Acórdão do Supremo Tribunal de Justiça
Processo:
4069/06.6TVLSB.L1.S1
Nº Convencional: 6.ª. SECÇÃO
Relator: SILVA SALAZAR
Descritores: INSTITUTO DE SOLIDARIEDADE E SEGURANÇA SOCIAL
PENSÃO DE SOBREVIVÊNCIA
ALIMENTOS
UNIÃO DE FACTO
ÓNUS DA PROVA
CONSTITUCIONALIDADE
PRINCÍPIO DA IGUALDADE
PRINCÍPIO DA PROPORCIONALIDADE
Nº do Documento: SJ
Data do Acordão: 11/24/2009
Votação: UNANIMIDADE
Texto Integral: N
Privacidade: 1
Meio Processual: REVISTA
Decisão: NEGADA
Sumário : I - Resulta do disposto nas normas conjugadas dos arts. 8.º, n.º 1, do DL n.º 322/90, de 18-10, 2.º e 3.º, n.º 1, do DReg n.º 1/94, de 18-01, 6.º da Lei n.º 7/2001, de 11-05, 2020.º e 2009.º do CC, que o direito às prestações sociais por morte de beneficiário, a reconhecer à pessoa que com ele vivia em união de facto havia mais de dois anos, depende, não só da alegação e prova dessa
circunstância, mas também da carência de alimentos e do facto de os não poder obter, quer da herança, quer das pessoas indicadas naquele art. 2009.º.

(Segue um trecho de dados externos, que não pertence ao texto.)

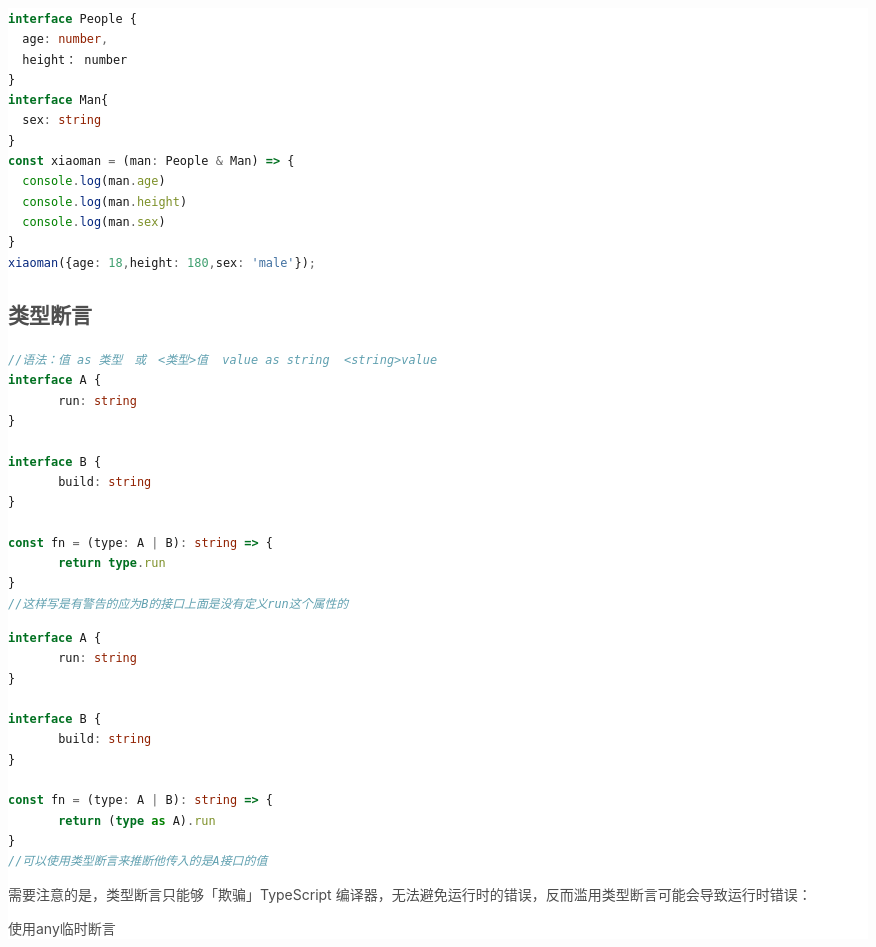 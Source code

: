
 ```typescript
interface People {
  age: number,
  height： number
}
interface Man{
  sex: string
}
const xiaoman = (man: People & Man) => {
  console.log(man.age)
  console.log(man.height)
  console.log(man.sex)
}
xiaoman({age: 18,height: 180,sex: 'male'});
```

## <font style="color:rgb(79, 79, 79);">类型断言</font>


```typescript
//语法：值 as 类型　或　<类型>值  value as string  <string>value
interface A {
       run: string
}
 
interface B {
       build: string
}
 
const fn = (type: A | B): string => {
       return type.run
}
//这样写是有警告的应为B的接口上面是没有定义run这个属性的
```

```typescript
interface A {
       run: string
}
 
interface B {
       build: string
}
 
const fn = (type: A | B): string => {
       return (type as A).run
}
//可以使用类型断言来推断他传入的是A接口的值
```

<font style="color:rgb(77, 77, 77);">需要注意的是，类型断言只能够「欺骗」TypeScript 编译器，无法避免运行时的错误，反而滥用类型断言可能会导致运行时错误：</font>

<font style="color:rgb(79, 79, 79);">使用any临时断言</font>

II - A diferença de situações entre a união de facto e o casamento, até por os casados assumirem a sua sujeição a um vínculo jurídico de cooperação e assistência que os membros da união de facto não mostram querer assumir, assim impedindo a equiparação entre ambas, justifica lhes seja dado um tratamento diferente pela lei ordinária, o que, afastando qualquer violação dos princípios constitucionais da igualdade e da proporcionalidade, origina que aqueles dispositivos não possam ser considerados inconstitucionais.